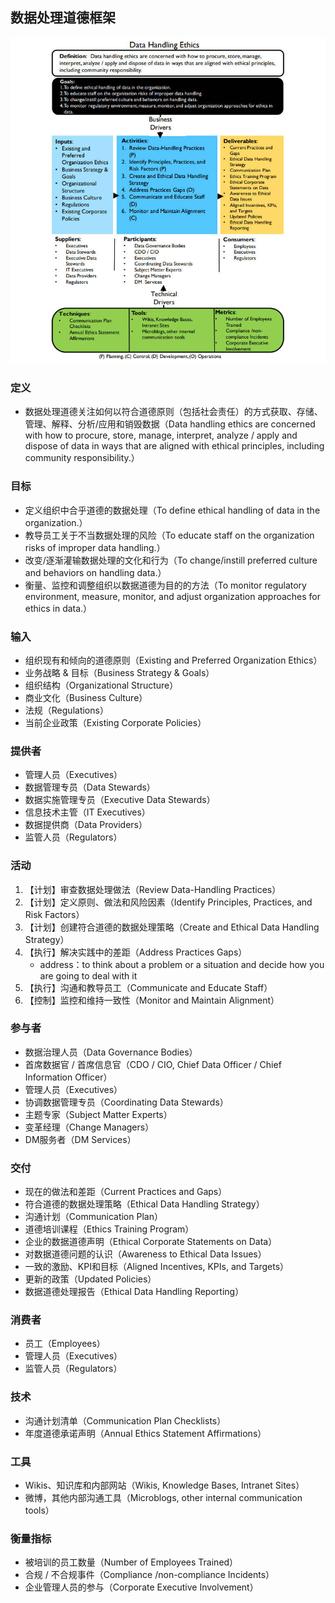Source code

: ## **数据处理道德框架**

![](assets/数据处理道德框架/数据处理道德.jpg)

### 定义

- 数据处理道德关注如何以符合道德原则（包括社会责任）的方式获取、存储、管理、解释、分析/应用和销毁数据（Data handling ethics are concerned with how to procure, store, manage, interpret, analyze / apply and dispose of data in ways that are aligned with ethical principles, including community responsibility.）

### 目标

- 定义组织中合乎道德的数据处理（To define ethical handling of data in the organization.）
- 教导员工关于不当数据处理的风险（To educate staff on the organization risks of improper data handling.）
- 改变/逐渐灌输数据处理的文化和行为（To change/instill preferred culture and behaviors on handling data.）
- 衡量、监控和调整组织以数据道德为目的的方法（To monitor regulatory environment, measure, monitor, and adjust organization approaches for ethics in data.）

### 输入

- 组织现有和倾向的道德原则（Existing and Preferred Organization Ethics）
- 业务战略 & 目标（Business Strategy & Goals）
- 组织结构（Organizational Structure）
- 商业文化（Business Culture）
- 法规（Regulations）
- 当前企业政策（Existing Corporate Policies）

### 提供者

- 管理人员（Executives）
- 数据管理专员（Data Stewards）
- 数据实施管理专员（Executive Data Stewards）
- 信息技术主管（IT Executives）
- 数据提供商（Data Providers）
- 监管人员（Regulators）

### 活动

1. 【计划】审查数据处理做法（Review Data-Handling Practices）
2. 【计划】定义原则、做法和风险因素（Identify Principles, Practices, and Risk Factors）
3. 【计划】创建符合道德的数据处理策略（Create and Ethical Data Handling Strategy）
4. 【执行】解决实践中的差距（Address Practices Gaps）
   - address：to think about a problem or a situation and decide how you are going to deal with it
5. 【执行】沟通和教导员工（Communicate and Educate Staff）
6. 【控制】监控和维持一致性（Monitor and Maintain Alignment）

### 参与者

- 数据治理人员（Data Governance Bodies）
- 首席数据官 / 首席信息官（CDO / CIO, Chief Data Officer / Chief Information Officer）
- 管理人员（Executives）
- 协调数据管理专员（Coordinating Data Stewards）
- 主题专家（Subject Matter Experts）
- 变革经理（Change Managers）
- DM服务者（DM Services）

### 交付

- 现在的做法和差距（Current Practices and Gaps）
- 符合道德的数据处理策略（Ethical Data Handling Strategy）
- 沟通计划（Communication Plan）
- 道德培训课程（Ethics Training Program）
- 企业的数据道德声明（Ethical Corporate Statements on Data）
- 对数据道德问题的认识（Awareness to Ethical Data Issues）
- 一致的激励、KPI和目标（Aligned Incentives, KPIs, and Targets）
- 更新的政策（Updated Policies）
- 数据道德处理报告（Ethical Data Handling Reporting）

### 消费者

- 员工（Employees）
- 管理人员（Executives）
- 监管人员（Regulators）

### 技术

- 沟通计划清单（Communication Plan Checklists）
- 年度道德承诺声明（Annual Ethics Statement Affirmations）

### 工具

- Wikis、知识库和内部网站（Wikis, Knowledge Bases, Intranet Sites）
- 微博，其他内部沟通工具（Microblogs, other internal communication tools）

### 衡量指标

- 被培训的员工数量（Number of Employees Trained）
- 合规 / 不合规事件（Compliance /non-compliance Incidents）
- 企业管理人员的参与（Corporate Executive Involvement）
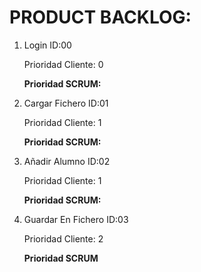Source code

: # PRODUCT BACKLOG:

1. Login ID:00

    Prioridad Cliente: 0

    **Prioridad SCRUM:**

2. Cargar Fichero ID:01

    Prioridad Cliente: 1

    **Prioridad SCRUM:**

3. Añadir Alumno ID:02

    Prioridad Cliente: 1

    **Prioridad SCRUM:**

4. Guardar En Fichero ID:03

    Prioridad Cliente: 2

    **Prioridad SCRUM**

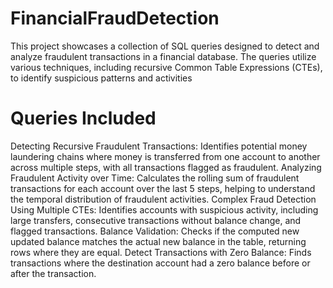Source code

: # FinancialFraudDetection
This project showcases a collection of SQL queries designed to detect and analyze fraudulent transactions in a financial database. The queries utilize various techniques, including recursive Common Table Expressions (CTEs), to identify suspicious patterns and activities
# Queries Included
Detecting Recursive Fraudulent Transactions: Identifies potential money laundering chains where money is transferred from one account to another across multiple steps, with all transactions flagged as fraudulent.
Analyzing Fraudulent Activity over Time: Calculates the rolling sum of fraudulent transactions for each account over the last 5 steps, helping to understand the temporal distribution of fraudulent activities.
Complex Fraud Detection Using Multiple CTEs: Identifies accounts with suspicious activity, including large transfers, consecutive transactions without balance change, and flagged transactions.
Balance Validation: Checks if the computed new updated balance matches the actual new balance in the table, returning rows where they are equal.
Detect Transactions with Zero Balance: Finds transactions where the destination account had a zero balance before or after the transaction.
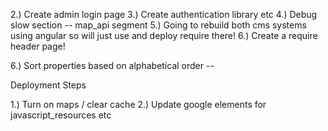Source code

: 
2.) Create admin login page
3.) Create authentication library etc
4.) Debug slow section -- map_api segment
5.) Going to rebuild both cms systems using angular so will just use and deploy require there!
6.) Create a require header page! 

<!--  -->
6.) Sort properties based on alphabetical order --

Deployment Steps

1.) Turn on maps / clear cache
2.) Update google elements for javascript_resources etc



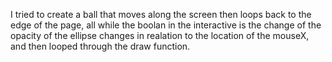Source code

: I tried to create a ball that moves along the screen then loops back to the edge of the page, all while the boolan in the interactive is the change of the opacity of the ellipse changes in realation to the location of the mouseX, and then looped through the draw function.
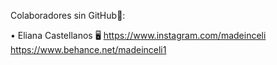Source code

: Colaboradores sin GitHub👥:

• Eliana Castellanos 🖥 
https://www.instagram.com/madeinceli
https://www.behance.net/madeinceli1 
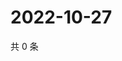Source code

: # 2022-10-27

共 0 条

<!-- BEGIN WEIBO -->
<!-- 最后更新时间 Thu Oct 27 2022 18:01:29 GMT+0800 (China Standard Time) -->

<!-- END WEIBO -->
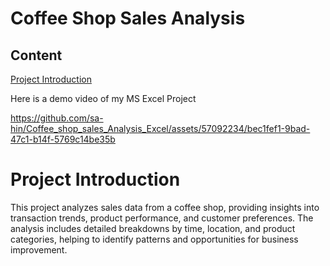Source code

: # Coffee Shop Sales Analysis 
## Content
[Project Introduction](https://github.com/sa-hin/Coffee_shop_sales_Analysis_Excel/blob/my-new-branch/README.md#project-introduction)

Here is a demo video of my MS Excel Project

https://github.com/sa-hin/Coffee_shop_sales_Analysis_Excel/assets/57092234/bec1fef1-9bad-47c1-b14f-5769c14be35b 

# Project Introduction
This project analyzes sales data from a coffee shop, providing insights into transaction trends, product performance, and customer preferences. The analysis includes detailed breakdowns by time, location, and product categories, helping to identify patterns and opportunities for business improvement. 





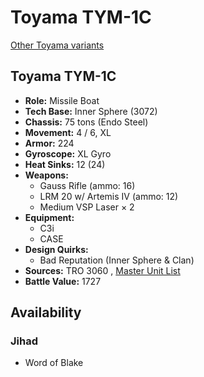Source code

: # Toyama TYM-1C 

[Other Toyama variants](../toyama.md) 

## Toyama TYM-1C 

- **Role:** Missile Boat 
- **Tech Base:** Inner Sphere (3072) 
- **Chassis:** 75 tons (Endo Steel) 
- **Movement:** 4 / 6, XL 
- **Armor:** 224 
- **Gyroscope:** XL Gyro 
- **Heat Sinks:** 12 (24) 
- **Weapons:** 
  - Gauss Rifle (ammo: 16) 
  - LRM 20 w/ Artemis IV (ammo: 12) 
  - Medium VSP Laser × 2 
- **Equipment:** 
  - C3i 
  - CASE 
- **Design Quirks:** 
  - Bad Reputation (Inner Sphere & Clan) 
- **Sources:** TRO 3060 , [Master Unit List](http://masterunitlist.info/Unit/Details/3280) 
- **Battle Value:** 1727 

## Availability 

### Jihad 

- Word of Blake 

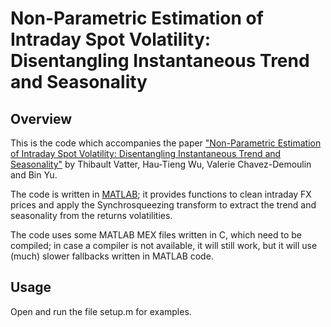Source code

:Non-Parametric Estimation of Intraday Spot Volatility: Disentangling Instantaneous Trend and Seasonality
================================================================

Overview
--------

This is the code which accompanies the paper ["Non-Parametric Estimation of Intraday Spot Volatility: Disentangling Instantaneous Trend and Seasonality"](http://papers.ssrn.com/sol3/papers.cfm?abstract_id=2330159)
by Thibault Vatter, Hau-Tieng Wu, Valerie Chavez-Demoulin and Bin Yu.

The code is written in [MATLAB](http://www.mathworks.it/products/matlab/); it
provides functions to clean intraday FX prices and apply the Synchrosqueezing transform to extract the trend and seasonality from the returns volatilities.

The code uses some MATLAB MEX files written in C, which need to be compiled; in
case a compiler is not available, it will still work, but it will use (much)
slower fallbacks written in MATLAB code.

Usage
--------

Open and run the file setup.m for examples.
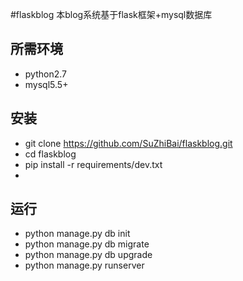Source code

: #flaskblog
本blog系统基于flask框架+mysql数据库

所需环境
------------------------------------------------------
* python2.7
* mysql5.5+

安装
-----------------------------------------------------
* git clone https://github.com/SuZhiBai/flaskblog.git
* cd flaskblog
* pip install -r requirements/dev.txt
*
运行
---------------------------------------------------
* python manage.py db init
* python manage.py db migrate
* python manage.py db upgrade
* python manage.py runserver

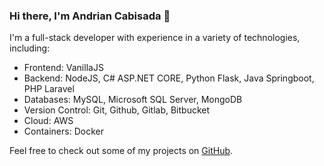 ### Hi there, I'm Andrian Cabisada 👋

I'm a full-stack developer with experience in a variety of technologies, including:

- Frontend: VanillaJS
- Backend: NodeJS, C# ASP.NET CORE, Python Flask, Java Springboot, PHP Laravel
- Databases: MySQL, Microsoft SQL Server, MongoDB
- Version Control: Git, Github, Gitlab, Bitbucket
- Cloud: AWS
- Containers: Docker

Feel free to check out some of my projects on [GitHub](https://github.com/andriancabisada).


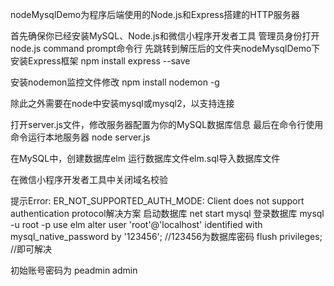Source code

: nodeMysqlDemo为程序后端使用的Node.js和Express搭建的HTTP服务器

首先确保你已经安装MySQL、Node.js和微信小程序开发者工具
管理员身份打开node.js command prompt命令行
先跳转到解压后的文件夹nodeMysqlDemo下
安装Express框架
npm install express --save

安装nodemon监控文件修改
npm install nodemon -g

除此之外需要在node中安装mysql或mysql2，以支持连接

打开server.js文件，修改服务器配置为你的MySQL数据库信息
最后在命令行使用命令运行本地服务器
node server.js

在MySQL中，创建数据库elm
运行数据库文件elm.sql导入数据库文件

在微信小程序开发者工具中关闭域名校验

提示Error: ER_NOT_SUPPORTED_AUTH_MODE: Client does not support authentication protocol解决方案
启动数据库 net start mysql
登录数据库 mysql -u root -p
use elm
alter user 'root'@'localhost' identified with mysql_native_password by '123456'; //123456为数据库密码
flush privileges;  //即可解决 

初始账号密码为
peadmin
admin
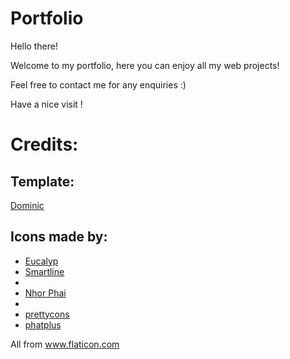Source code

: # Portfolio

Hello there!

Welcome to my portfolio, here you can enjoy all my web projects!

Feel free to contact me for any enquiries :)

Have a nice visit !

# Credits:

## Template:

<a href="https://www.free-css.com/free-css-templates/page246/dominic" target="_blank">Dominic</a>

## Icons made by:

<ul>
    <li><a href="https://www.flaticon.com/authors/eucalyp" title="Eucalyp" target="_blank">Eucalyp</a></li>
    <li><a href="https://www.flaticon.com/authors/smartline" title="Smartline" target="_blank">Smartline<a><li>
    <li><a href="https://www.flaticon.com/authors/nhor-phai" title="Nhor Phai" target="_blank">Nhor Phai<a><li>
    <li><a href="https://www.flaticon.com/authors/prettycons" title="prettycons" target="_blank">
    prettycons<a></li>
    <li><a href="https://www.flaticon.com/authors/phatplus" title="phatplus" target="_blank">phatplus</a></li>
</ul>

<div>
    All from <a href="https://www.flaticon.com/" title="Flaticon" target="_blank">www.flaticon.com</a>
</div>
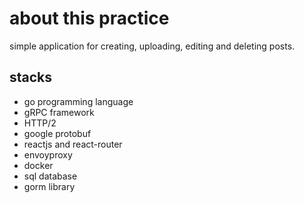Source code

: # about this practice

simple application for creating, uploading, editing and deleting 
posts.

## stacks
- go programming language
- gRPC framework
- HTTP/2
- google protobuf
- reactjs and react-router
- envoyproxy
- docker
- sql database
- gorm library
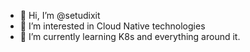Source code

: - 👋 Hi, I’m @setudixit
- 👀 I’m interested in Cloud Native technologies
- 🌱 I’m currently learning K8s and everything around it. 

<!---
setudixit/setudixit is a ✨ special ✨ repository because its `README.md` (this file) appears on your GitHub profile.
You can click the Preview link to take a look at your changes.
--->
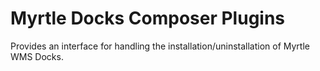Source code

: # Myrtle Docks Composer Plugins
Provides an interface for handling the installation/uninstallation of Myrtle WMS Docks.
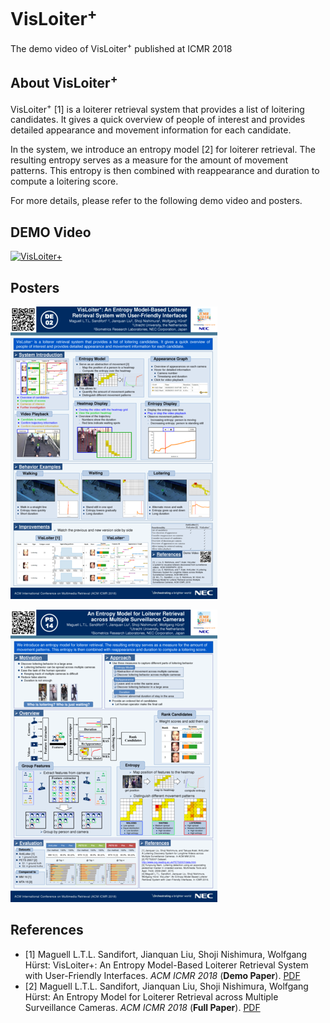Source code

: # VisLoiter<sup>+</sup>
The demo video of VisLoiter<sup>+</sup> published at ICMR 2018

## About VisLoiter<sup>+</sup>

VisLoiter<sup>+</sup> [1] is a loiterer retrieval system that provides a list of loitering candidates. It gives a quick overview of people of interest and provides detailed appearance and movement information for each candidate.

In the system, we introduce an entropy model [2] for loiterer retrieval. The resulting entropy serves as a measure for the amount of movement patterns. This entropy is then combined with reappearance and duration to compute a loitering score.

For more details, please refer to the following demo video and posters.

## DEMO Video

[![VisLoiter<sup>+</sup>](https://img.youtube.com/vi/2stetC_YRs8/0.jpg)](https://www.youtube.com/watch?v=2stetC_YRs8)


## Posters

[![Demo-Poster](ref-pdf/poster-demo.png)](ref-pdf/icmr18-poster-demo.pdf)

[![FullPaper-Poster](ref-pdf/poster-full.png)](ref-pdf/icmr18-poster-full.pdf)


## References

- [1] Maguell L.T.L. Sandifort, Jianquan Liu, Shoji Nishimura, Wolfgang Hürst: VisLoiter+: An Entropy Model-Based Loiterer Retrieval System with User-Friendly Interfaces. *ACM ICMR 2018* (**Demo Paper**). [PDF](http://jqliu.gitlab.io/nec-uu/ref-pdf/icmr18-demo.pdf)
- [2] Maguell L.T.L. Sandifort, Jianquan Liu, Shoji Nishimura, Wolfgang Hürst: An Entropy Model for Loiterer Retrieval across Multiple Surveillance Cameras. *ACM ICMR 2018* (**Full Paper**). [PDF](http://jqliu.gitlab.io/nec-uu/ref-pdf/icmr18-full.pdf)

•••••

Your response should contain each line of the listing in which the word "Spot" occurs.

▸ **Problem solution**:
:Non-Parametric Estimation of Intraday Spot Volatility: Disentangling Instantaneous Trend and Seasonality
This is the code which accompanies the paper ["Non-Parametric Estimation of Intraday Spot Volatility: Disentangling Instantaneous Trend and Seasonality"](http://papers.ssrn.com/sol3/papers.cfm?abstract_id=2330159)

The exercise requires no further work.